## TASK DETAILS
In the copy, include no images, and repeat each entry precisely as written.

─── SUPPLIED DATA ───

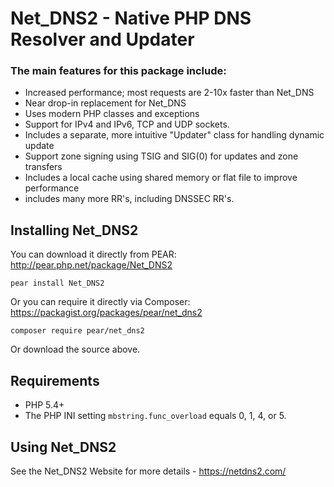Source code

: # Net\_DNS2 - Native PHP DNS Resolver and Updater #

### The main features for this package include: ###

  * Increased performance; most requests are 2-10x faster than Net\_DNS
  * Near drop-in replacement for Net\_DNS
  * Uses modern PHP classes and exceptions
  * Support for IPv4 and IPv6, TCP and UDP sockets.
  * Includes a separate, more intuitive "Updater" class for handling dynamic update
  * Support zone signing using TSIG and SIG(0) for updates and zone transfers
  * Includes a local cache using shared memory or flat file to improve performance
  * includes many more RR's, including DNSSEC RR's.


## Installing Net\_DNS2 ##

You can download it directly from PEAR: http://pear.php.net/package/Net_DNS2

```
pear install Net_DNS2
```

Or you can require it directly via Composer: https://packagist.org/packages/pear/net_dns2

```
composer require pear/net_dns2
```

Or download the source above.

## Requirements ##

* PHP 5.4+
* The PHP INI setting `mbstring.func_overload` equals 0, 1, 4, or 5.


## Using Net\_DNS2 ##

See the Net\_DNS2 Website for more details - https://netdns2.com/


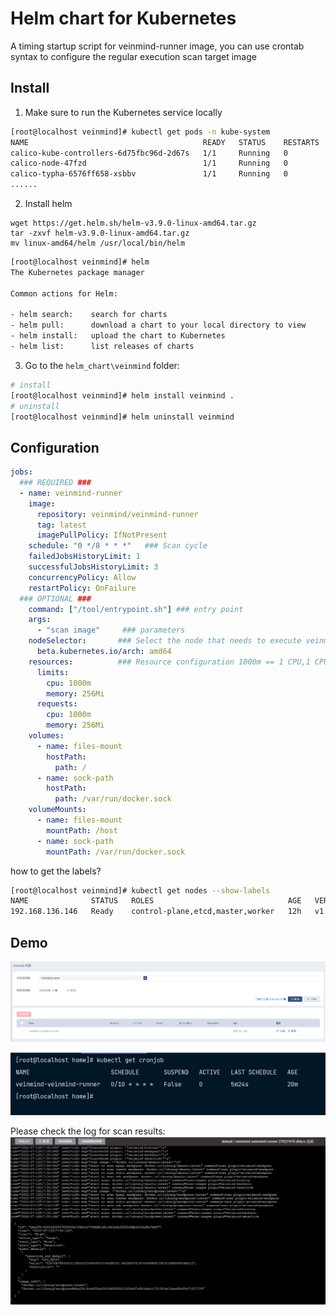# Helm chart for Kubernetes

A timing startup script for veinmind-runner image, you can use crontab syntax to configure the regular execution scan target image
## Install 
1. Make sure to run the Kubernetes service locally
```bash
[root@localhost veinmind]# kubectl get pods -n kube-system
NAME                                       READY   STATUS    RESTARTS   AGE
calico-kube-controllers-6d75fbc96d-2d67s   1/1     Running   0          48m
calico-node-47fzd                          1/1     Running   0          48m
calico-typha-6576ff658-xsbbv               1/1     Running   0          48m
......
```
2. Install helm
```
wget https://get.helm.sh/helm-v3.9.0-linux-amd64.tar.gz
tar -zxvf helm-v3.9.0-linux-amd64.tar.gz
mv linux-amd64/helm /usr/local/bin/helm
```

```bash
[root@localhost veinmind]# helm
The Kubernetes package manager

Common actions for Helm:

- helm search:    search for charts
- helm pull:      download a chart to your local directory to view
- helm install:   upload the chart to Kubernetes
- helm list:      list releases of charts
```

3. Go to the `helm_chart\veinmind` folder:
```bash
# install
[root@localhost veinmind]# helm install veinmind .
# uninstall
[root@localhost veinmind]# helm uninstall veinmind
```

## Configuration
```yaml
jobs:
  ### REQUIRED ###
  - name: veinmind-runner
    image:
      repository: veinmind/veinmind-runner
      tag: latest
      imagePullPolicy: IfNotPresent
    schedule: "0 */8 * * *"   ### Scan cycle
    failedJobsHistoryLimit: 1
    successfulJobsHistoryLimit: 3
    concurrencyPolicy: Allow
    restartPolicy: OnFailure
  ### OPTIONAL ###
    command: ["/tool/entrypoint.sh"] ### entry point
    args:
      - "scan image"     ### parameters
    nodeSelector:       ### Select the node that needs to execute veinmind according to the label, Select nodes by name via nodeName
      beta.kubernetes.io/arch: amd64
    resources:          ### Resource configuration 1000m == 1 CPU,1 CPU unit is equivalent to 1 physical CPU core, or 1 virtual core
      limits:
        cpu: 1000m
        memory: 256Mi
      requests:
        cpu: 1000m
        memory: 256Mi
    volumes:
      - name: files-mount
        hostPath:
          path: /
      - name: sock-path
        hostPath:
          path: /var/run/docker.sock
    volumeMounts:
      - name: files-mount
        mountPath: /host
      - name: sock-path
        mountPath: /var/run/docker.sock
```
how to get the labels?
```bash
[root@localhost veinmind]# kubectl get nodes --show-labels 
NAME              STATUS   ROLES                              AGE   VERSION    LABELS
192.168.136.146   Ready    control-plane,etcd,master,worker   12h   v1.22.10   beta.kubernetes.io/arch=amd64,beta.kubernetes.io/os=linux,kubernetes.io/arch=amd64,kubernetes.io/hostname=192.168.136.146,kubernetes.io/os=linux,node-role.kubernetes.io/control-plane=,node-role.kubernetes.io/etcd=,node-role.kubernetes.io/master=,node-role.kubernetes.io/worker=,node.kubernetes.io/exclude-from-external-load-balancers=
```

## Demo
![img.png](img/KuboardView.png)

![img.png](img/kubctl.png)

Please check the log for scan results:
![img.png](img/logs.png)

───

## EXERCISE OUTPUT
Source code

: # Net\_DNS2 - Native PHP DNS Resolver and Updater #

### The main features for this package include: ###

  * Increased performance; most requests are 2-10x faster than Net\_DNS
  * Near drop-in replacement for Net\_DNS
  * Uses modern PHP classes and exceptions
  * Support for IPv4 and IPv6, TCP and UDP sockets.
  * Includes a separate, more intuitive "Updater" class for handling dynamic update
  * Support zone signing using TSIG and SIG(0) for updates and zone transfers
  * Includes a local cache using shared memory or flat file to improve performance
  * includes many more RR's, including DNSSEC RR's.


## Installing Net\_DNS2 ##

You can download it directly from PEAR: http://pear.php.net/package/Net_DNS2

```
pear install Net_DNS2
```

Or you can require it directly via Composer: https://packagist.org/packages/pear/net_dns2

```
composer require pear/net_dns2
```

Or download the source above.

## Requirements ##

* PHP 5.4+
* The PHP INI setting `mbstring.func_overload` equals 0, 1, 4, or 5.


## Using Net\_DNS2 ##

See the Net\_DNS2 Website for more details - https://netdns2.com/


# Helm chart for Kubernetes

A timing startup script for veinmind-runner image, you can use crontab syntax to configure the regular execution scan target image
## Install 
1. Make sure to run the Kubernetes service locally
```bash
[root@localhost veinmind]# kubectl get pods -n kube-system
NAME                                       READY   STATUS    RESTARTS   AGE
calico-kube-controllers-6d75fbc96d-2d67s   1/1     Running   0          48m
calico-node-47fzd                          1/1     Running   0          48m
calico-typha-6576ff658-xsbbv               1/1     Running   0          48m
......
```
2. Install helm
```
wget https://get.helm.sh/helm-v3.9.0-linux-amd64.tar.gz
tar -zxvf helm-v3.9.0-linux-amd64.tar.gz
mv linux-amd64/helm /usr/local/bin/helm
```

```bash
[root@localhost veinmind]# helm
The Kubernetes package manager

Common actions for Helm:

- helm search:    search for charts
- helm pull:      download a chart to your local directory to view
- helm install:   upload the chart to Kubernetes
- helm list:      list releases of charts
```

3. Go to the `helm_chart\veinmind` folder:
```bash
# install
[root@localhost veinmind]# helm install veinmind .
# uninstall
[root@localhost veinmind]# helm uninstall veinmind
```

## Configuration
```yaml
jobs:
  ### REQUIRED ###
  - name: veinmind-runner
    image:
      repository: veinmind/veinmind-runner
      tag: latest
      imagePullPolicy: IfNotPresent
    schedule: "0 */8 * * *"   ### Scan cycle
    failedJobsHistoryLimit: 1
    successfulJobsHistoryLimit: 3
    concurrencyPolicy: Allow
    restartPolicy: OnFailure
  ### OPTIONAL ###
    command: ["/tool/entrypoint.sh"] ### entry point
    args:
      - "scan image"     ### parameters
    nodeSelector:       ### Select the node that needs to execute veinmind according to the label, Select nodes by name via nodeName
      beta.kubernetes.io/arch: amd64
    resources:          ### Resource configuration 1000m == 1 CPU,1 CPU unit is equivalent to 1 physical CPU core, or 1 virtual core
      limits:
        cpu: 1000m
        memory: 256Mi
      requests:
        cpu: 1000m
        memory: 256Mi
    volumes:
      - name: files-mount
        hostPath:
          path: /
      - name: sock-path
        hostPath:
          path: /var/run/docker.sock
    volumeMounts:
      - name: files-mount
        mountPath: /host
      - name: sock-path
        mountPath: /var/run/docker.sock
```
how to get the labels?
```bash
[root@localhost veinmind]# kubectl get nodes --show-labels 
NAME              STATUS   ROLES                              AGE   VERSION    LABELS
192.168.136.146   Ready    control-plane,etcd,master,worker   12h   v1.22.10   beta.kubernetes.io/arch=amd64,beta.kubernetes.io/os=linux,kubernetes.io/arch=amd64,kubernetes.io/hostname=192.168.136.146,kubernetes.io/os=linux,node-role.kubernetes.io/control-plane=,node-role.kubernetes.io/etcd=,node-role.kubernetes.io/master=,node-role.kubernetes.io/worker=,node.kubernetes.io/exclude-from-external-load-balancers=
```

## Demo
![img.png](img/KuboardView.png)

![img.png](img/kubctl.png)

Please check the log for scan results:
![img.png](img/logs.png)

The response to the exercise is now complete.